The plugin supports many features that allow it to be used in many more contexts than just basic audio conferencing, though. For instance, it supports the playback of static audio streams along actual participants, and allows for plain-RTP participants to join in the conversation as well (thus not limiting it to WebRTC only attendees). Most importantly, it allows for the real-time audio mix to be sent to an external component in real-time, which allows for many additional use cases (scalable distribution, live transcriptions, audio processing, etc.).

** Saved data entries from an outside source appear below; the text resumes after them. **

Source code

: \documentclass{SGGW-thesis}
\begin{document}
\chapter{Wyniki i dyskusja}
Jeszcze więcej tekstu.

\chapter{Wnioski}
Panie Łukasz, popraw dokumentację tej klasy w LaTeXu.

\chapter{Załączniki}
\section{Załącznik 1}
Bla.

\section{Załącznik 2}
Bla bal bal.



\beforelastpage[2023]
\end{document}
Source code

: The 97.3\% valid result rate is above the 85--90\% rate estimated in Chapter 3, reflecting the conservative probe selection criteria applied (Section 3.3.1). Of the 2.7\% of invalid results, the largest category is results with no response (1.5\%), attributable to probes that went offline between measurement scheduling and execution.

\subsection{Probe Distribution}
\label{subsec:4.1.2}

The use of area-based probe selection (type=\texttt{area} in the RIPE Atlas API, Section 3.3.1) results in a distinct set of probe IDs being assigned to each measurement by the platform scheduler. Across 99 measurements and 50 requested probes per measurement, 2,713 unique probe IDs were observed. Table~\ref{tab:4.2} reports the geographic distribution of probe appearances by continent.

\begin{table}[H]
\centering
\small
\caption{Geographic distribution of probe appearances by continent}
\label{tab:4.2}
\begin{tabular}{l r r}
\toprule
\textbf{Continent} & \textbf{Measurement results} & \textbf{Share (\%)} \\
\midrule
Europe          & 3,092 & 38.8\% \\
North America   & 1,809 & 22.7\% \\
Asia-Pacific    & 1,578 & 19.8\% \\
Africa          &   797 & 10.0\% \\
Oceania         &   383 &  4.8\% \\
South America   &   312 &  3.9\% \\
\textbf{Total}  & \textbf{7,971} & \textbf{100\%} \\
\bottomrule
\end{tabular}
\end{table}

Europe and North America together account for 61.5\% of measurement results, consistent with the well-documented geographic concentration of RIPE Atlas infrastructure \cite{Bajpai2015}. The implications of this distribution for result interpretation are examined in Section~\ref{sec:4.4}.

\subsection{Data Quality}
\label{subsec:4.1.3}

Within the context of this blog post, though, we can stick to the basics of the plugins, that is the ability to terminate audio connections in order to decode incoming RTP packets from multiple participants, mix them together at the right time, and then prepare different mixes for the different participants in the room (since it’s N-1, remember?). There’s quite enough there that can cause some headaches, at times, which is why we started working on some refactoring efforts to improve how the plugin works as a whole.

This includes:

optional denoising of participants’ audio via RNNoise;
a better jitter buffer for incoming RTP packets;
reducing the CPU usage in presence of inactive participants.

As anticipated, all these features are actually functionally separate from each other, which is why I’ll discuss them in different sections, but you can see all those efforts as actually being different steps towards a better, and more reliable, AudioBridge implementation.

Denoising audio via RNNoise

RNNoise is a quite popular open source project, aimed at using deep learning to effectively implement noise suppression on audio samples. I’ll let you refer to the official sources for an in-depth explanation of how it works (I wouldn’t know where to start!), but for the sake of this section, let’s just say it’s really good at what it does: suppressing noise in audio streams. It’s available, for instance, as a plugin in the widespread OBS Studio broadcasting application, where it really helps cleaning audio a lot. A WASM implementation was also made available by Jitsi developers, in order to use its functionality directly at the source, in a browser, for real-time communication purposes.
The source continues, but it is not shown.